PalmSource has announced that PalmOS licensees can use Research in Motion's (Rim) BlackBerry wireless e-mail software in their PalmOS handhelds and smartphones.
Rim will bring its popular wireless e-mail software to Palm devices through the BlackBerry Connect licensing programme. Users can send and receive e-mail from a wireless device and access corporate data with the software, which Rim usually combines with its own hardware.
The two companies will work together to promote the BlackBerry software to enterprise customers where the technology makes sense, said Michael Higashi, director of OS marketing for PalmSource.
As PalmSource prepares to break away from parent company Palm, it needs to increase its standing among corporate customers who are willing to pay more money than consumers for a handheld device that connects them with their corporate data, said Alex Slawsby, an analyst with IDC.
Those corporate customers require a flexible handheld that can work with different e-mail providers and back-end systems.
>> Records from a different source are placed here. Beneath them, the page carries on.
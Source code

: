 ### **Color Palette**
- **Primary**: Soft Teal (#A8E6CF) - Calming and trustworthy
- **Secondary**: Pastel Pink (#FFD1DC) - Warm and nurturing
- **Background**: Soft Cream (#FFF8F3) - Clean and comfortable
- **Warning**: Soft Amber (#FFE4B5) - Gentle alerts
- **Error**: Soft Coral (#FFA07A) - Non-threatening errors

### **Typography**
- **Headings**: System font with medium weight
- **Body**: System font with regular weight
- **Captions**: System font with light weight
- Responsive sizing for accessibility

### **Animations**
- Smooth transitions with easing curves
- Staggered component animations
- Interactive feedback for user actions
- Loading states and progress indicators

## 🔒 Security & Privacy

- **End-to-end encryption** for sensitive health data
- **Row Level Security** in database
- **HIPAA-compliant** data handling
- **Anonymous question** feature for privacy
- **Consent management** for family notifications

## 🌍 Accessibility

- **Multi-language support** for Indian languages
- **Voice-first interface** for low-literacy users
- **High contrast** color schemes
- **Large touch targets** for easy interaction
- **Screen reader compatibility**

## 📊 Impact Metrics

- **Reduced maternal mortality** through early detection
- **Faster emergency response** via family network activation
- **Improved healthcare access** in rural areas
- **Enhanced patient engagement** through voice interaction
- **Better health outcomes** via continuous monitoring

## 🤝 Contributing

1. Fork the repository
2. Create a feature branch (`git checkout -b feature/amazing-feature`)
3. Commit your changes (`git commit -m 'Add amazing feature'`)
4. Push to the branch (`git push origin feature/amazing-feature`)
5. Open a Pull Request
The BlackBerry software is just another choice that PalmOS can offer through its licensees, Higashi said.
Palm recently announced that it would delay the expected spinoff of PalmSource until after the third quarter.
"[PalmSource is] moving from an OS developer sold into unconnected handhelds into one that has an eye on a connected future. The future is not standalone handhelds, Slawsby said.
RIM rival Good Technology recently signed an agreement to work with Dell Computer to market its GoodLink wireless e-mail software to Dell customers.
The companies will also work on bringing Good's wireless technology to Dell's Axim handhelds, based on Microsoft's Pocket PC operating system.
Good and PalmSource have an agreement to promote GoodLink software on Palm OS handhelds.
Rim also announced the BlackBerry Connect licensing programme at CTIA in March. One of the first partnerships was struck with smartphone OS supplier Symbian.